Ukraine's President Viktor Yanukovych had much explaining to do at the summit meeting of the European Union in Vilnius, Lithuania last Thursday. After six years of negotiation on an EU-Ukraine trade pact and political association agreement which was finally due to be signed at Vilnius, he had to explain why he wasn't going to sign it after all.
"The economic situation in Ukraine is very hard, and we have big difficulties with Moscow," says Yanukovych in a private conversation with German Chancellor Angela Merkel that was broadcast by Lithuanian television. "I would like you to hear me.
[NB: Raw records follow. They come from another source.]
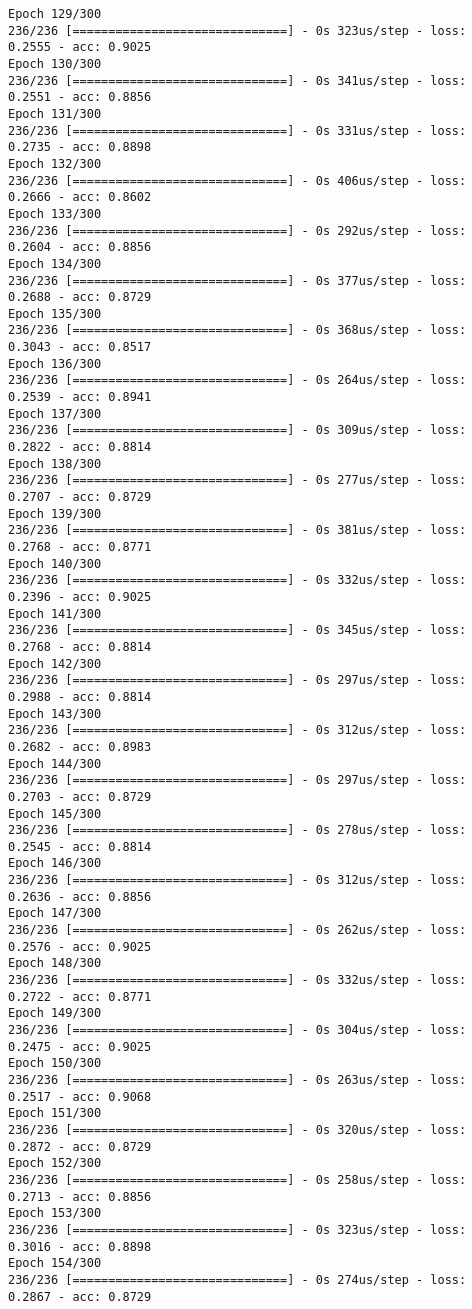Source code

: \documentclass[11pt]{article}
\begin{document}
\begin{Verbatim}[commandchars=\\\{\}]
Epoch 129/300
236/236 [==============================] - 0s 323us/step - loss: 0.2555 - acc: 0.9025
Epoch 130/300
236/236 [==============================] - 0s 341us/step - loss: 0.2551 - acc: 0.8856
Epoch 131/300
236/236 [==============================] - 0s 331us/step - loss: 0.2735 - acc: 0.8898
Epoch 132/300
236/236 [==============================] - 0s 406us/step - loss: 0.2666 - acc: 0.8602
Epoch 133/300
236/236 [==============================] - 0s 292us/step - loss: 0.2604 - acc: 0.8856
Epoch 134/300
236/236 [==============================] - 0s 377us/step - loss: 0.2688 - acc: 0.8729
Epoch 135/300
236/236 [==============================] - 0s 368us/step - loss: 0.3043 - acc: 0.8517
Epoch 136/300
236/236 [==============================] - 0s 264us/step - loss: 0.2539 - acc: 0.8941
Epoch 137/300
236/236 [==============================] - 0s 309us/step - loss: 0.2822 - acc: 0.8814
Epoch 138/300
236/236 [==============================] - 0s 277us/step - loss: 0.2707 - acc: 0.8729
Epoch 139/300
236/236 [==============================] - 0s 381us/step - loss: 0.2768 - acc: 0.8771
Epoch 140/300
236/236 [==============================] - 0s 332us/step - loss: 0.2396 - acc: 0.9025
Epoch 141/300
236/236 [==============================] - 0s 345us/step - loss: 0.2768 - acc: 0.8814
Epoch 142/300
236/236 [==============================] - 0s 297us/step - loss: 0.2988 - acc: 0.8814
Epoch 143/300
236/236 [==============================] - 0s 312us/step - loss: 0.2682 - acc: 0.8983
Epoch 144/300
236/236 [==============================] - 0s 297us/step - loss: 0.2703 - acc: 0.8729
Epoch 145/300
236/236 [==============================] - 0s 278us/step - loss: 0.2545 - acc: 0.8814
Epoch 146/300
236/236 [==============================] - 0s 312us/step - loss: 0.2636 - acc: 0.8856
Epoch 147/300
236/236 [==============================] - 0s 262us/step - loss: 0.2576 - acc: 0.9025
Epoch 148/300
236/236 [==============================] - 0s 332us/step - loss: 0.2722 - acc: 0.8771
Epoch 149/300
236/236 [==============================] - 0s 304us/step - loss: 0.2475 - acc: 0.9025
Epoch 150/300
236/236 [==============================] - 0s 263us/step - loss: 0.2517 - acc: 0.9068
Epoch 151/300
236/236 [==============================] - 0s 320us/step - loss: 0.2872 - acc: 0.8729
Epoch 152/300
236/236 [==============================] - 0s 258us/step - loss: 0.2713 - acc: 0.8856
Epoch 153/300
236/236 [==============================] - 0s 323us/step - loss: 0.3016 - acc: 0.8898
Epoch 154/300
236/236 [==============================] - 0s 274us/step - loss: 0.2867 - acc: 0.8729

\end{Verbatim}
\end{document}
I was alone for three and a half years [since his election in 2010] in very unequal conditions with Russia ... one to one."
So Ukraine is putting the deal on hold indefinitely - and the EU promptly accused Yanukovych of being gutless. "If you blink in front of Russia, you always end up in trouble," said the EU's Commissioner for Enlargement, Stefan Fule. "Yanukovych blinked too soon." At least 10,000 outraged Ukrainians who had reached the same conclusion came out to the streets of Kiev in protest on the following day.
It was starting to look like a rerun of the "Orange Revolution" that had forced Yanukovych out of power after he won a fraudulent election in 2004, so early Saturday morning the riot police attacked the protesters and drove them from the square. But on Sunday the demonstrators were back on Independence Square 100,000 strong, and Yanukovych had to issue a public apology for the attack.
We've been here before, haven't we? The big Russian bully threatens some ex-Soviet country that is now looking west, and the craven local ruler gives in. Pro-democracy demonstrators come out, and peace, justice and pro-western policies triumph. Except this time, it's not like that.